Fascinés par le progrès des sciences exactes en France, quelques jeunes intellectuels grecs, provenant surtout du clergé orthodoxe, poursuivaient, au tournant du 18e siècle, leurs études supérieures à Paris. Le Collège de France et l’École Polytechnique attirèrent des élèves, comme Dorothée Proios, Daniel Philippidès, Benjamin de Lesbos qui avaient manifesté à maintes reprises leur penchant pour la culture française ; on leur doit des traductions en grec moderne de Condillac, de Lalande, de Brisson. Témoins des événements de la Terreur, ces futurs mentors de la révolution pour l’émancipation nationale de leur propre pays, s’interrogèrent longuement sur la signification de l’expérience révolutionnaire et finalement stigmatisèrent, dans l’unanimité, l’entreprise jacobine. En revanche, ils étaient particulièrement sensibles à la pensée des Idéologues et à leur individualisme libéral ; de l’Encyclopédie aux Idéologues en passant par la problématique des droits de l’homme, il existe en Grèce, au 19e siècle, la conscience d’une continuité et d’une filiation dans la pensée philosophique et politique. Vers la fin du siècle, Néoclis Cazazis, professeur à l’Université d’Athènes et profond connaisseur de la culture française, évoque avec admiration les Idéologues pour leur indépendance d’esprit et leur opposition à la politique de Napoléon.

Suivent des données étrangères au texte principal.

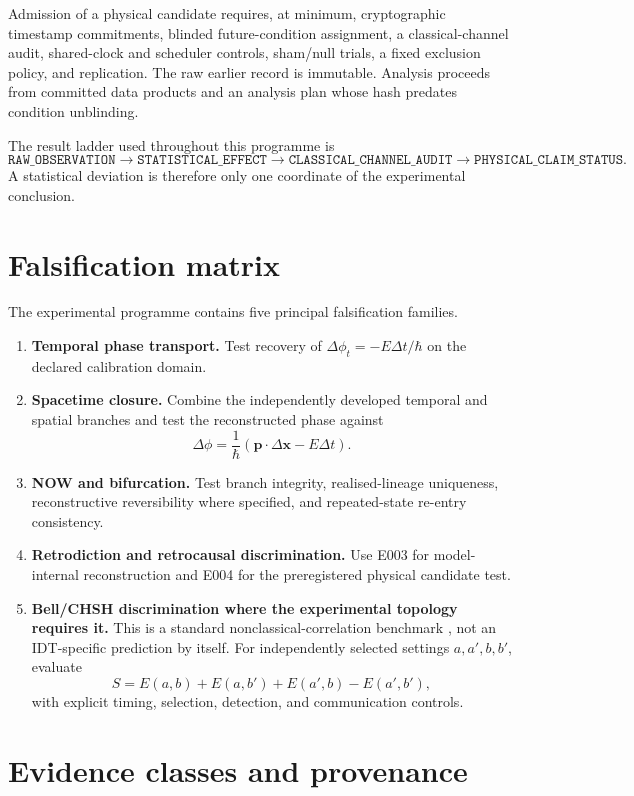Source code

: Admission of a physical candidate requires, at minimum, cryptographic timestamp commitments, blinded future-condition assignment, a classical-channel audit, shared-clock and scheduler controls, sham/null trials, a fixed exclusion policy, and replication. The raw earlier record is immutable. Analysis proceeds from committed data products and an analysis plan whose hash predates condition unblinding.

The result ladder used throughout this programme is
\[
\texttt{RAW\_OBSERVATION}
\rightarrow
\texttt{STATISTICAL\_EFFECT}
\rightarrow
\texttt{CLASSICAL\_CHANNEL\_AUDIT}
\rightarrow
\texttt{PHYSICAL\_CLAIM\_STATUS}.
\]
A statistical deviation is therefore only one coordinate of the experimental conclusion.

\section{Falsification matrix}

The experimental programme contains five principal falsification families.

\begin{enumerate}
\item \textbf{Temporal phase transport.} Test recovery of \(\Delta\phi_t=-E\Delta t/\hbar\) on the declared calibration domain.
\item \textbf{Spacetime closure.} Combine the independently developed temporal and spatial branches and test the reconstructed phase against
\[
\Delta\phi=\frac{1}{\hbar}
\left(\mathbf p\cdot\Delta\mathbf x-E\Delta t\right).
\]
\item \textbf{NOW and bifurcation.} Test branch integrity, realised-lineage uniqueness, reconstructive reversibility where specified, and repeated-state re-entry consistency.
\item \textbf{Retrodiction and retrocausal discrimination.} Use E003 for model-internal reconstruction and E004 for the preregistered physical candidate test.
\item \textbf{Bell/CHSH discrimination where the experimental topology requires it.} This is a standard nonclassical-correlation benchmark \cite{Bell1964,CHSH1969}, not an IDT-specific prediction by itself. For independently selected settings \(a,a',b,b'\), evaluate
\[
S=E(a,b)+E(a,b')+E(a',b)-E(a',b'),
\]
with explicit timing, selection, detection, and communication controls.
\end{enumerate}

\section{Evidence classes and provenance}

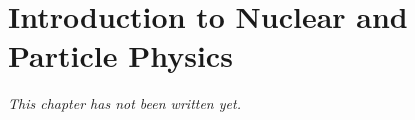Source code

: \chapter{Introduction to Nuclear and Particle Physics}\label{ch:b3:nuclear-particle}


\emph{This chapter has not been written yet.}
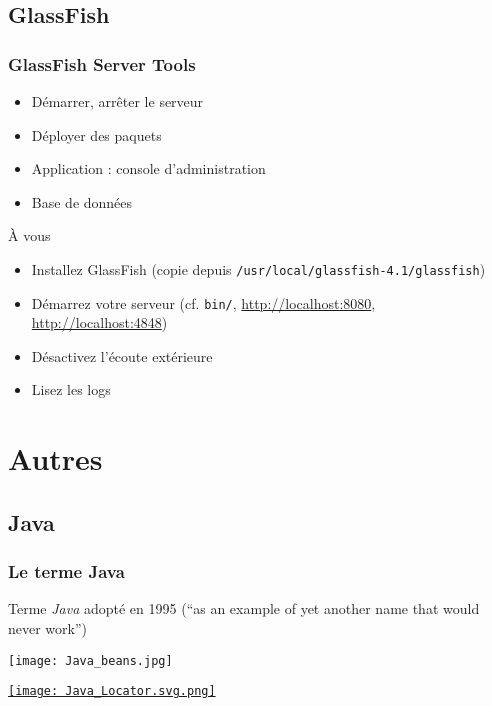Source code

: \documentclass[english, french]{beamer}
\begin{document}
\subsection{GlassFish}
\begin{frame}
	\frametitle{GlassFish Server Tools}
	\begin{itemize}
		\item Démarrer, arrêter le serveur
		\item Déployer des paquets
		\item Application : console d’administration
		\item Base de données
	\end{itemize}
	\begin{block}{À vous}
		\begin{itemize}
			\item \og{}Installez\fg{} GlassFish (copie depuis \texttt{/usr/local/glassfish-4.1/glassfish})
			\item Démarrez votre serveur (cf. \texttt{bin/}, \url{http://localhost:8080}, \url{http://localhost:4848})
			\item Désactivez l’écoute extérieure
			\item Lisez les logs
		\end{itemize}
	\end{block}
\end{frame}

\section{Autres}
\subsection{Java}
\begin{frame}[fragile]
	\frametitle{Le terme Java}
	
	Terme \emph{Java} adopté en 1995 (“as an example of yet another name that would never work”) 
	\hfill
	\vfill
	\begin{minipage}[b]{3cm}
		\texttt{[image: Java\_beans.jpg]}
	\end{minipage}%
	\begin{minipage}[b]{(\columnwidth - 3cm)}
		\pause
		\href{https://en.wikipedia.org/wiki/Java}{\texttt{[image: Java\_Locator.svg.png]}}
	\end{minipage}
\end{frame}
\end{document}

En outre, on assiste, chez les intellectuels grecs, à l’élargissement du champ historique ; ils conçoivent, en saisissant le passé, la nécessité de connaître l’espace géographique par le moyen d’une géographie humaine. A cette époque, l’historiographie devient une science générale de l’homme et embrasse les sciences et les arts ainsi que les institutions. C’est dans cette perspective qu’a été traduite en grec moderne l’Histoire générale de L. Domairon (Vienne, 1812) et que sont mises en évidence les conceptions de Daunou sur l’histoire. Une attention particulière est portée aux travaux des hellénistes idéologues, Clavier, Ansse de Villoison, Sainte-Croix ; leurs ouvrages et les éditions qu’ils ont procurées des textes grecs sont largement présentés en termes élogieux dans le Mercure savant.

Dans le processus de la prise de conscience nationale, la continuité de l’hellénisme est attestée par l’étude diachronique de l’histoire, dans laquelle est réhabilité le moyen âge byzantin. L’Orient est considéré comme une partie essentielle de la vision du monde par les intellectuels grecs, conscients que l’hellénisme est un point de jonction entre l’Occident et l’Orient. A cet égard, une préoccupation constante peut être repérée dans la presse néohellénique pour la communication des diverses connaissances d’intérêt anthropologique et ethnographique touchant le Proche et l’Extrême-Orient (récits de voyage scientifiques, descriptions de fouilles archéologiques, procédés utilisés par les Égyptiens et les Chinois, etc.).

Dans le contexte des études orientales, il convient de rappeler la discussion scientifique qui opposa Dimitrios Alexandridis, orientaliste et éditeur du Télégraphe littéraire, à Silvestre de Sacy au sujet de l’édition par le premier des fragments de la Description d’Égypte d’Aboulféda (Vienne, 1807), fondée sur un manuscrit de la Bibliothèque impériale de Vienne. Sacy publia, en 1808, une critique dans le Magasin encyclopédique, dans laquelle il procède à un examen minutieux et reproche à Alexandridis d’avoir rejeté l’interprétation du savant allemand Michaelis ; Alexandridis riposta et Sacy répondit, dans un esprit de modération, avec un texte publié dans le Télégraphe littéraire de 1817 (p. 31-36). D’ailleurs, sont fréquentes dans la presse néohellénique pré-révolutionnaire, les informations sur l’activité scientifique de Sacy, en ce qui concerne la réimpression, qu’il entreprit, de l’ouvrage de Serge Ouvarov sur les Mystères d’Eleusis (Paris, 1816), son édition des Contes de Hariri (Paris, 1818 ; Télégraphe littéraire, 1819, p. 143-147), ainsi que celle de Pend-Nameh, ou le livre des Conseils de Ferrid-Eddin Attar (Paris, 1819 ; Télégraphe littéraire, 1819, p. 221-222).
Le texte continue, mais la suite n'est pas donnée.